And I allowed them to come to our land. He almost choked on the thought. Great Spirit, forgive me!

‘Walking Crow?’ The girl spoke in a low voice that carried between them, as the Doctor continued to argue with the longriders. ‘Are you all right?’

He shook his head. He could not lie to her; she was the companion of Rides In Night and to do so would shame Walking Crow even further. ‘All this time, and I have been in step with an evil Manitou. . . I am ashamed.’

Martha touched his arm. ‘You can help us.’ She spoke in a whisper.

106

‘These psychos are going to keep killing and destroying unless they find Godlove. Tell us where he’s gone.’

‘I do not know.’ The lie fell from Walking Crow’s lips automatically.

He had become so used to being untruthful for his master that he did it without thinking.
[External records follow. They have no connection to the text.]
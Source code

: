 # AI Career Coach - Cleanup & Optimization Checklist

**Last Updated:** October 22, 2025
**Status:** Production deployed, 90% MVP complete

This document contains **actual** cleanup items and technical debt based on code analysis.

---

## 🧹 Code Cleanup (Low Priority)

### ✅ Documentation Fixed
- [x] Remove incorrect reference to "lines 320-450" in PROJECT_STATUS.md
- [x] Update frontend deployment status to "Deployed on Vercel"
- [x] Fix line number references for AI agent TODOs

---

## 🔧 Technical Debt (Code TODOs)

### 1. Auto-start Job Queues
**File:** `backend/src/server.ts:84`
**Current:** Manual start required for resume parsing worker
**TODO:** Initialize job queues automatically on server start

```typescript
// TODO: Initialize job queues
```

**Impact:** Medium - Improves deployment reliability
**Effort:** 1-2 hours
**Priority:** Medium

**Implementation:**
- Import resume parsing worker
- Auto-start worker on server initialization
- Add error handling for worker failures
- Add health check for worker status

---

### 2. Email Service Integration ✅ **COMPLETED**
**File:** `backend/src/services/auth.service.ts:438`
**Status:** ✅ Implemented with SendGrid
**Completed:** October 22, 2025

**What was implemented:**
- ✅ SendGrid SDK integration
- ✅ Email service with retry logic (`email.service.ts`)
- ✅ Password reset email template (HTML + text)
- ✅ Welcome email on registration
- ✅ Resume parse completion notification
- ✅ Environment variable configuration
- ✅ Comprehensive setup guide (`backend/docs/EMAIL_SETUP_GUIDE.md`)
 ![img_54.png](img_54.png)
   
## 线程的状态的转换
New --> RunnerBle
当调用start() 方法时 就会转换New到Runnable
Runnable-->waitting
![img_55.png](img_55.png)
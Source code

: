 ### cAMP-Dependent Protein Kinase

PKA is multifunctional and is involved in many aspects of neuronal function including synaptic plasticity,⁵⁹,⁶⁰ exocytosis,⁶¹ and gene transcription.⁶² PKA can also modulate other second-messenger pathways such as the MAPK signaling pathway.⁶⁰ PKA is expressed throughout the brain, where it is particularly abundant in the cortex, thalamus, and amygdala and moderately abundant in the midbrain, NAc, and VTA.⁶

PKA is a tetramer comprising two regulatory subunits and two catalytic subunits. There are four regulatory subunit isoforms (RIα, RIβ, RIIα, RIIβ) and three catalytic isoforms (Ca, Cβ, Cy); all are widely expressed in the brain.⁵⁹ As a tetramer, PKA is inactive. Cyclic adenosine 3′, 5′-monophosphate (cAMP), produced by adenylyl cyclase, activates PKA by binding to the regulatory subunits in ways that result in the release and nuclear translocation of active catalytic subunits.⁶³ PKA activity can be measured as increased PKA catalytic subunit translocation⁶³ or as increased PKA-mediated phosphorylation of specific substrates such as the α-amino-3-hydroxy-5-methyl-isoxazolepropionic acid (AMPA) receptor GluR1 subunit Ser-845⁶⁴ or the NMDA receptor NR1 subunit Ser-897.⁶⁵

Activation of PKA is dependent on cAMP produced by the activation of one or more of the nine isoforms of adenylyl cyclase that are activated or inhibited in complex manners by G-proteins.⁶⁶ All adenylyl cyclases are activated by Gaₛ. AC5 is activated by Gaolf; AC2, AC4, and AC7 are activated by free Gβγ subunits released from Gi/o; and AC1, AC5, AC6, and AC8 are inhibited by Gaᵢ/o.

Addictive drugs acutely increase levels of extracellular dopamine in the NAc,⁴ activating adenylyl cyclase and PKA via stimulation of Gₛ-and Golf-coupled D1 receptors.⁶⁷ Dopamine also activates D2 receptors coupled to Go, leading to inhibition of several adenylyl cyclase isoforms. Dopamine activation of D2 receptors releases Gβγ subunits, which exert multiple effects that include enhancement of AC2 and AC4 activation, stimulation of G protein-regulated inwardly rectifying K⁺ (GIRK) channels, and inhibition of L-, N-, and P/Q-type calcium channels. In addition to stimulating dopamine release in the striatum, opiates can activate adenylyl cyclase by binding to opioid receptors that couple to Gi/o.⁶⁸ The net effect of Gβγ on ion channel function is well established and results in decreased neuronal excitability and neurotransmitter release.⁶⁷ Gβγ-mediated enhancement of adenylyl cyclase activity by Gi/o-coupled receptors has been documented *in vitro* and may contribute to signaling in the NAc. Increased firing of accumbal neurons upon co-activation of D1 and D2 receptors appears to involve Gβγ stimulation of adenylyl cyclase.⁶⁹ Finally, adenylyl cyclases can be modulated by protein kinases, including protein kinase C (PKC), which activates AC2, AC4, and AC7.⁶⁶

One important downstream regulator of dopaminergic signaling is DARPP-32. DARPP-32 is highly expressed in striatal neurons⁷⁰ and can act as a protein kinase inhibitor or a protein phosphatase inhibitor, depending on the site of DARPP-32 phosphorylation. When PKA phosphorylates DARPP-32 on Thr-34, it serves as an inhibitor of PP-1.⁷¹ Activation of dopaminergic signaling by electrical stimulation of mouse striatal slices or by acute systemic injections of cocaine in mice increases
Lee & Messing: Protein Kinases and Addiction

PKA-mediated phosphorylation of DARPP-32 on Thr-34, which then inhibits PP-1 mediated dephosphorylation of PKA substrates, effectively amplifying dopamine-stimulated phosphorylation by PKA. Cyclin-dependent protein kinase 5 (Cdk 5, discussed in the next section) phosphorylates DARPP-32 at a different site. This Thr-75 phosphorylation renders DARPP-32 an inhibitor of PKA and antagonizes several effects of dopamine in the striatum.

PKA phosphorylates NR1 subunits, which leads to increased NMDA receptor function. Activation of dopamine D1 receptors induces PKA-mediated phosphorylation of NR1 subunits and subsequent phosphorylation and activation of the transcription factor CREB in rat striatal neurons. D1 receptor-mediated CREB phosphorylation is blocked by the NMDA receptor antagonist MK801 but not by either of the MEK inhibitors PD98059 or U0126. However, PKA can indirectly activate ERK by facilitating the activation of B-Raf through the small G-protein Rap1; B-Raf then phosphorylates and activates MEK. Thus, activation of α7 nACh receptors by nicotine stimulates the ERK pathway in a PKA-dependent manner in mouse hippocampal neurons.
‘Yes you do,’ she replied, seeing the look in his eyes. ‘Godlove wouldn’t just up and leave all his property behind like that. Where are you going to meet him? Tell me. Trust me. ’

He hesitated. For all his many faults, Alvin Godlove had saved Walking Crow’s life. The youth would doubtless have been killed by the men who had taken him as a slave to work in a labour camp, if not for the trickster cheating them at cards and taking him in payment.

Godlove was a greedy man, but not a killer, and he had treated Walking Crow well. . .

But that was before. Before the fallen star, before he had started to change his ways.

‘Beyond the town, a few miles to the south west,’ he husked, ‘an old iron mine, abandoned now. He’s hiding there.’ The admission felt like a weight falling from his shoulders.

Martha nodded. ‘You did the right thing, telling me.’

Walking Crow nodded once; but he wondered if anything he could do would be enough to earn the Great Spirit’s forgiveness.

The cavern was cool and dark. In the flickering light cast by the oil lamp, Godlove sat atop an empty barrel. He leaned forward from his makeshift seat, hunched over the dust-covered wooden trestle table in front of him. His breath was coming in short, fast pulses, and all he could taste was the heavy rust smell of the rocks around him, the tang of the spent mine works stretching away into the darkness beyond the puddle of light cast by the lantern.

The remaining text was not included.